NVIDIA AIStoreに認証回避の重大脆弱性
- NVIDIA AIStore Frameworkに認証回避の脆弱性CVE-2026-24270が判明
- CVSSv3.1スコアは9.8、深刻度は最高位の「クリティカル」
- 修正版v4.5が提供済み、全プラットフォームが対象
AIセキュリティとの関連: AIStoreはAI学習・推論データを扱う分散ストレージ基盤であり、AI基盤インフラの脆弱性としてAIセキュリティ読者に直結する。
何が起きたか
NVIDIAは現地時間2026年6月30日、分散ストレージ基盤「NVIDIA AIStore Framework」に関するセキュリティアドバイザリを公開し、脆弱性「CVE-2026-24270」を明らかにした。全プラットフォームが対象となる。この脆弱性は認証処理を回避できるもので、認証情報を必要とせずネットワーク経由で攻撃が可能とされる。悪用された場合、サービス拒否(DoS)、権限の昇格、機密情報の漏洩、データの改ざんが生じるおそれがあるという。共通脆弱性評価システム「CVSSv3.1」のベーススコアは9.8で、重要度は最高位の「クリティカル」と評価されている。NVIDIAは修正版となる「v4.5」をリリースしており、利用者に対して最新版の導入を求めている。

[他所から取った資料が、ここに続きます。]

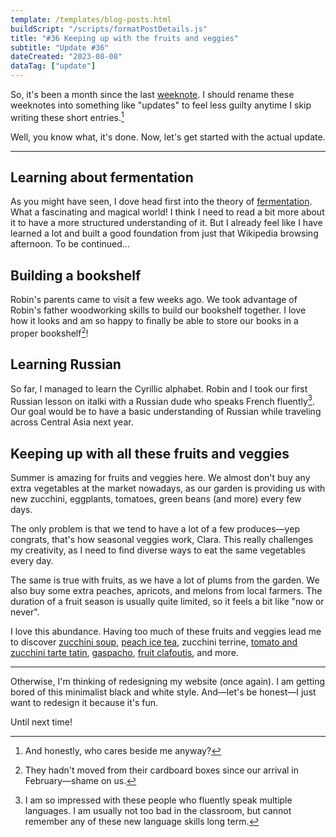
 ```yaml
---
template: /templates/blog-posts.html
buildScript: "/scripts/formatPostDetails.js"
title: "#36 Keeping up with the fruits and veggies"
subtitle: "Update #36"
dateCreated: "2023-08-08"
dataTag: ["update"]
---
```


So, it's been a month since the last [weeknote](/posts/35-from-one-project-to-the-next). I should rename these weeknotes into something like "updates" to feel less guilty anytime I skip writing these short entries.[^1]

Well, you know what, it's done. Now, let's get started with the actual update.

[^1]: And honestly, who cares beside me anyway?

---

## Learning about fermentation

As you might have seen, I dove head first into the theory of [fermentation](/posts/fermentation-behind-the-scenes). What a fascinating and magical world! I think I need to read a bit more about it to have a more structured understanding of it. But I already feel like I have learned a lot and built a good foundation from just that Wikipedia browsing afternoon. To be continued...

## Building a bookshelf

Robin's parents came to visit a few weeks ago. We took advantage of Robin's father woodworking skills to build our bookshelf together. I love how it looks and am so happy to finally be able to store our books in a proper bookshelf[^2]!

[^2]: They hadn't moved from their cardboard boxes since our arrival in February—shame on us.

## Learning Russian

So far, I managed to learn the Cyrillic alphabet. Robin and I took our first Russian lesson on italki with a Russian dude who speaks French fluently[^3]. Our goal would be to have a basic understanding of Russian while traveling across Central Asia next year.

[^3]: I am so impressed with these people who fluently speak multiple languages. I am usually not too bad in the classroom, but cannot remember any of these new language skills long term.

## Keeping up with all these fruits and veggies

Summer is amazing for fruits and veggies here. We almost don't buy any extra vegetables at the market nowadays, as our garden is providing us with new zucchini, eggplants, tomatoes, green beans (and more) every few days.

The only problem is that we tend to have a lot of a few produces—yep congrats, that's how seasonal veggies work, Clara. This really challenges my creativity, as I need to find diverse ways to eat the same vegetables every day.

The same is true with fruits, as we have a lot of plums from the garden. We also buy some extra peaches, apricots, and melons from local farmers. The duration of a fruit season is usually quite limited, so it feels a bit like "now or never".

I love this abundance. Having too much of these fruits and veggies lead me to discover [zucchini soup](/recipes/zucchini-soup/), [peach ice tea](/recipes/peach-ice-tea), zucchini terrine, [tomato and zucchini tarte tatin](/recipes/tarte-tatin-with-summer-veggies/), [gaspacho](/recipes/gaspacho/), [fruit clafoutis](/recipes/clafoutis/), and more.

---

Otherwise, I'm thinking of redesigning my website (once again). I am getting bored of this minimalist black and white style. And—let's be honest—I just want to redesign it because it's fun.

Until next time!
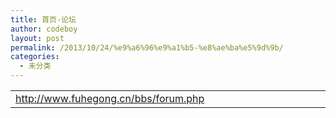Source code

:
 ```yaml
---
title: 首页-论坛
author: codeboy
layout: post
permalink: /2013/10/24/%e9%a6%96%e9%a1%b5-%e8%ae%ba%e5%9d%9b/
categories:
  - 未分类
---
```

<table width="549">
  <colgroup> <col width="549" /> </colgroup> <tr>
    <td width="549" height="19">
      <a href="http://www.fuhegong.cn/bbs/forum.php">http://www.fuhegong.cn/bbs/forum.php</a>
    </td>
  </tr>
</table>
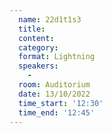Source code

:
 ```yaml
---
  name: 22d1t1s3
  title: 
  content:
  category: 
  format: Lightning
  speakers: 
    - 
  room: Auditorium
  date: 13/10/2022
  time_start: '12:30'
  time_end: '12:45'
---
```


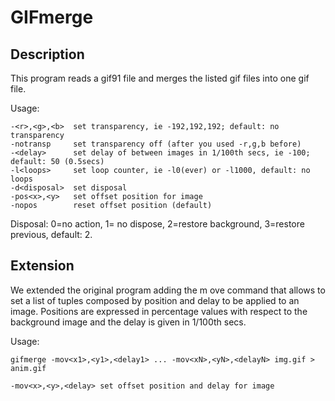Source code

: # GIFmerge
## Description
This program reads a gif91 file and merges the listed gif files into one gif file.

Usage:
```
-<r>,<g>,<b>  set transparency, ie -192,192,192; default: no transparency
-notransp     set transparency off (after you used -r,g,b before)
-<delay>      set delay of between images in 1/100th secs, ie -100; default: 50 (0.5secs)
-l<loops>     set loop counter, ie -l0(ever) or -l1000, default: no loops
-d<disposal>  set disposal
-pos<x>,<y>   set offset position for image
-nopos        reset offset position (default)
```
Disposal: 0=no action, 1= no dispose, 2=restore background, 3=restore previous, default: 2.
## Extension
We extended the original program adding the m ove command that allows to set a list of tuples composed by position and delay to be applied to an image.
Positions are expressed in percentage values with respect to the background image and the delay is given in 1/100th secs.

Usage:
```
gifmerge -mov<x1>,<y1>,<delay1> ... -mov<xN>,<yN>,<delayN> img.gif > anim.gif
```
```
-mov<x>,<y>,<delay> set offset position and delay for image
```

現時点で実際の悪用が確認されているとの情報は本文中に見当たらない。
誰に・どう影響するか
AIStoreはAIモデルの学習データや推論用データを大規模に扱う分散ストレージ基盤であり、認証を回避されることで、学習データセットや推論結果、モデル関連情報が外部から読み取られたり改ざんされたりするリスクがある。大企業では、複数のAI開発プロジェクトやMLOps基盤でAIStoreを共有運用しているケースが多く、一つの侵害が複数プロジェクトのデータ機密性・完全性に波及するおそれがある。中小企業においては、自社でAIStoreを直接運用するケースは限定的と考えられるが、外部のAI開発ベンダーやクラウドAIサービスがAIStoreを基盤として利用している場合、間接的にデータ漏洩や改ざんのリスクを負う可能性がある。委託先やSaaSベンダーがどのバージョンを使用しているか確認することが望ましい。
今すぐやるべきアクション
- NVIDIA AIStore Frameworkの利用状況を確認し、v4.5未満であれば速やかに最新版へ更新する
- 外部公開されているAIStoreインスタンスがないか、ネットワーク構成を点検する
- AI開発を委託しているベンダー・クラウドサービスに対し、AIStoreの利用有無とパッチ適用状況を確認する
- 認証ログやアクセスログを確認し、不審なアクセスがなかったか事後点検する
- NVIDIA公式アドバイザリを参照し、適用範囲・回避策の詳細を確認する
重大度の判定理由
重大度「高」: CVSS9.8で認証不要のネットワーク攻撃が可能だが、悪用確認の報告はなく修正版が既に提供されている。